I like to refer to periods of intentional body fat loss as “cuts” or “deficits” (that is, energy deficits), which I’ve adopted from the bodybuilding vernacular. The word “diet” is too entangled with other associations, meanings, and connotations. A “diet” has supplanted what is really a dietary pattern—a way to eat—which is especially what fad diets proselytize: Eat this! Not that! And so on.
Quick aside, which I’ve gotten into in other articles: You can really eat anything so long as you keep your overall energy in relative balance. Now, some foods will not add anything to your health, and some may actually chip away at it—like those high in saturated fats—but there’s a whole range of foods that are basically neutral—not adding or subtracting to your health in any meaningful way so long as that you’re not excessively consuming them. It’s the excess of energy, the overconsumption of calories, that is really the troublemaker.
So, if you’ve ever lost any amount of body weight, you’ve likely experienced a weight loss stall. There are a few possible culprits for why this occurs, but it’s a natural part of the weight loss process, unfortunately.
At first, everything goes smoothly and reliably. It’s kind of exciting, and it even feels easy—no problems with hunger, no excessive exercise, not any noticeable fatigue. We keep doing the same things, and then, for some reason, progress slows, and then it seems to stop altogether.
It’s frustrating. And if you don’t know any better, it’s a bit of a mind-job.
At this point, it’s a good time to friendly remind yourself that if you’re here, your cut is working.
Let’s imagine that we’re working together, and you got to this point much sooner than we would expect.

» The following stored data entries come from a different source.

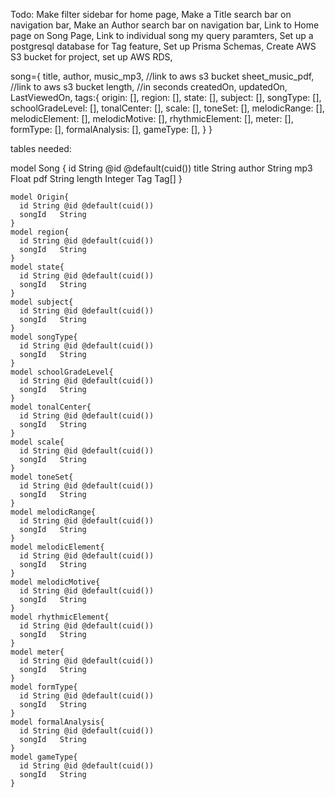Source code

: Todo: 
Make filter sidebar for home page,
Make a Title search bar on navigation bar,
Make an Author search bar on navigation bar,
Link to Home page on Song Page,
Link to individual song my query paramters,
Set up a postgresql database for Tag feature,
Set up Prisma Schemas,
Create AWS S3 bucket for project,
set up AWS RDS,

song={
  title,
  author,
  music_mp3, //link to aws s3 bucket
  sheet_music_pdf, //link to aws s3 bucket
  length, //in seconds
  createdOn,
  updatedOn,
  LastViewedOn,
  tags:{
    origin: [],
    region: [],
    state: [],
    subject: [],
    songType: [],
    schoolGradeLevel: [],
    tonalCenter: [],
    scale: [],
    toneSet: [],
    melodicRange: [],
    melodicElement: [],
    melodicMotive: [],
    rhythmicElement: [],
    meter: [],
    formType: [],
    formalAnalysis: [],
    gameType: [],
  }
}



tables needed:

model Song {
  id        String     @id @default(cuid())
  title     String
  author    String
  mp3       Float
  pdf       String
  length    Integer
  Tag       Tag[]
}




    model Origin{
      id String @id @default(cuid())
      songId   String
    }
    model region{
      id String @id @default(cuid())
      songId   String
    }
    model state{
      id String @id @default(cuid())
      songId   String
    }
    model subject{
      id String @id @default(cuid())
      songId   String
    }
    model songType{
      id String @id @default(cuid())
      songId   String
    }
    model schoolGradeLevel{
      id String @id @default(cuid())
      songId   String
    }
    model tonalCenter{
      id String @id @default(cuid())
      songId   String
    }
    model scale{
      id String @id @default(cuid())
      songId   String
    }
    model toneSet{
      id String @id @default(cuid())
      songId   String
    }
    model melodicRange{
      id String @id @default(cuid())
      songId   String
    }
    model melodicElement{
      id String @id @default(cuid())
      songId   String
    }
    model melodicMotive{
      id String @id @default(cuid())
      songId   String
    }
    model rhythmicElement{
      id String @id @default(cuid())
      songId   String
    }
    model meter{
      id String @id @default(cuid())
      songId   String
    }
    model formType{
      id String @id @default(cuid())
      songId   String
    }
    model formalAnalysis{
      id String @id @default(cuid())
      songId   String
    }
    model gameType{
      id String @id @default(cuid())
      songId   String
    }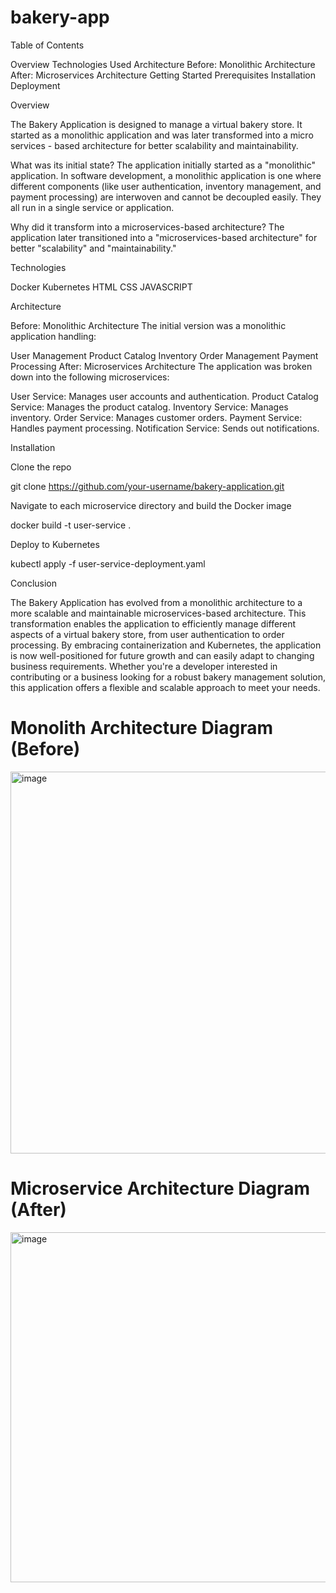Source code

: # bakery-app

Table of Contents

Overview
Technologies Used
Architecture
Before: Monolithic Architecture
After: Microservices Architecture
Getting Started
Prerequisites
Installation
Deployment

Overview

The Bakery Application is designed to manage a virtual bakery store. It started as a monolithic application and was later transformed into a micro services - based architecture for better scalability and maintainability.

What was its initial state?
The application initially started as a "monolithic" application. In software development, a monolithic application is one where different components (like user authentication, inventory management, and payment processing) 
are interwoven and cannot be decoupled easily. They all run in a single service or application.

Why did it transform into a microservices-based architecture?
The application later transitioned into a "microservices-based architecture" for better "scalability" and "maintainability."

Technologies 

Docker
Kubernetes
HTML
CSS
JAVASCRIPT

Architecture

Before: Monolithic Architecture
The initial version was a monolithic application handling:

User Management
Product Catalog
Inventory
Order Management
Payment Processing
After: Microservices Architecture
The application was broken down into the following microservices:

User Service: Manages user accounts and authentication.
Product Catalog Service: Manages the product catalog.
Inventory Service: Manages inventory.
Order Service: Manages customer orders.
Payment Service: Handles payment processing.
Notification Service: Sends out notifications.

Installation

  Clone the repo

git clone https://github.com/your-username/bakery-application.git

  Navigate to each microservice directory and build the Docker image

docker build -t user-service .

  Deploy to Kubernetes

kubectl apply -f user-service-deployment.yaml

Conclusion

The Bakery Application has evolved from a monolithic architecture to a more scalable and maintainable microservices-based architecture. This transformation enables the application to efficiently 
manage different aspects of a virtual bakery store, from user authentication to order processing.
By embracing containerization and Kubernetes, the application is now well-positioned for future growth and can easily adapt to changing business requirements. 
Whether you're a developer interested in contributing or a business looking for a robust 
bakery management solution, this application offers a flexible and scalable approach to meet your needs.

# Monolith Architecture Diagram (Before)
<img width="611" alt="image" src="https://github.com/gayatribandaru/bakery-app/assets/51997864/6f63f5e7-4e45-4ee0-af90-0ca766e0ad0c">

# Microservice Architecture Diagram (After)
<img width="560" alt="image" src="https://github.com/gayatribandaru/bakery-app/assets/51997864/1ffd8350-2a24-4f4c-9f20-070654fe5ecb">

We’d start troubleshooting, starting with an energy audit.
This is where we go over the foods you’ve been eating and doublecheck their energy content, that is, their calories. We’d also doublecheck you’re tracking or logging the correct amounts. There are a few details that go into this process.
First, food recall is notoriously abysmal. Humans’ default state, to begin with, is to forget things. We only remember a fraction of the information we come across, and that’s the important info, things we care about and that are meaningful to us (usually), and even then, that retained info starts decaying quickly. Can you remember what you had for dinner three days ago? Maybe. Maybe not. It’s a little easier if it was an outlier, like a restaurant you don’t often go to. If you tend to eat the same thing for dinner, then sure. If it’s not one of these two situations, it’s probably difficult to recall it. And if you can, I’m sure it’s not rolling off your tongue.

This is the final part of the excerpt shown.